New Zealand National Soccer League
- Season: 1973
- Champions: Christchurch United
- Relegated: Caversham

= 1973 New Zealand National Soccer League =

The 1973 New Zealand National Soccer League was the fourth season of a nationwide round-robin club competition in New Zealand football.

==Promotion and relegation==
Auckland City FC finished last in the 1972 league, but did not enter the play-off series for a place in the 1973 league. Neither did any team from the Southern regional competition. As such, the play-offs became a simple home and away series between the winners of the northern and central regional leagues, Hamilton and Wellington Diamond United. When both ties finished in 1–1 draws, a replay on neutral venue was played to decide the tie. This took place at Wembley park in Wanganui, and saw WDU victorious by two goals to one.

==Team performance==
Christchurch United became the first team from outside Auckland to win the title, which they did through their impressive home performance (eight wins, one draw, no losses), and amassing a league record number of points. The gap between them and second was a then-record eight points. Much of the season's excitement came immediately below Christchurch, with five teams being separated by a single point. Mount Wellington managed to just head off Auckland neighbours Blockhouse Bay on goal average. Gisborne City finally broke into the top four at the expense of Eastern Suburbs. Also on 20 points was newly promoted Wellington Diamond United, who produced the first real competitive showing in the league from a team from the capital.

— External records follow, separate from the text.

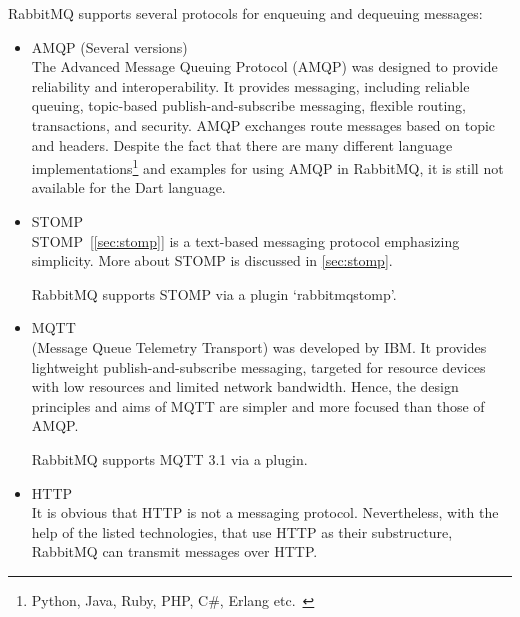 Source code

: RabbitMQ supports several protocols for enqueuing and dequeuing messages:
\begin{itemize}
  \item AMQP (Several versions)\\
  The Advanced Message Queuing Protocol (AMQP) was designed to provide reliability and interoperability. It provides messaging, including reliable queuing, topic-based publish-and-subscribe messaging, flexible routing, transactions, and security. AMQP exchanges route messages based on topic and headers.\cite{andyPiperVmware}
  Despite the fact that there are many different language implementations\footnote{Python, Java, Ruby, PHP, C\#, Erlang etc.~\cite{rabbitmqGetstarted}} and examples for using AMQP in RabbitMQ, it is still not available for the Dart language.

  \item STOMP\\
  STOMP~[\autoref{sec:stomp}] is a text-based messaging protocol emphasizing simplicity. More about STOMP is discussed in \autoref{sec:stomp}.

  RabbitMQ supports STOMP via a plugin \textendash{} ‘rabbitmq\textunderscore{}stomp’.

  \item MQTT\\
  (Message Queue Telemetry Transport) was developed by IBM. It provides lightweight publish-and-subscribe messaging, targeted for resource devices with low resources and limited network bandwidth. Hence, the design principles and aims of MQTT are simpler and more focused than those of AMQP.~\cite{andyPiperVmware}

  RabbitMQ supports MQTT 3.1 via a plugin.
  \item HTTP\\
  It is obvious that HTTP is not a messaging protocol. Nevertheless, with the help of the listed technologies, that use HTTP as their substructure, RabbitMQ can transmit messages over HTTP. ~\cite{rabbitmqProtocols}

\end{itemize}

The long rivalry between Christchurch United and Mount Wellington was to the fore this season, but the loss of several Mount players to World Cup qualification matches hit hard, and they bwere unable to produce a performance to match the South Islanders. Blockhouse Bay's season was marred by a mid-season slump, but they recovered well enough to finish in the top three. Gisborne left it to the last moment to record a fourth-place finish, via a controversial penalty in the dying moments of its last match of the season against Wellington City. The highlight of Gisborne's season was its away form, with only one loss on the road. Eastern Suburbs started the season very poorly and were in danger of relegation at the halfway mark with just six points. Their season was also marred off the pitch by financial problems.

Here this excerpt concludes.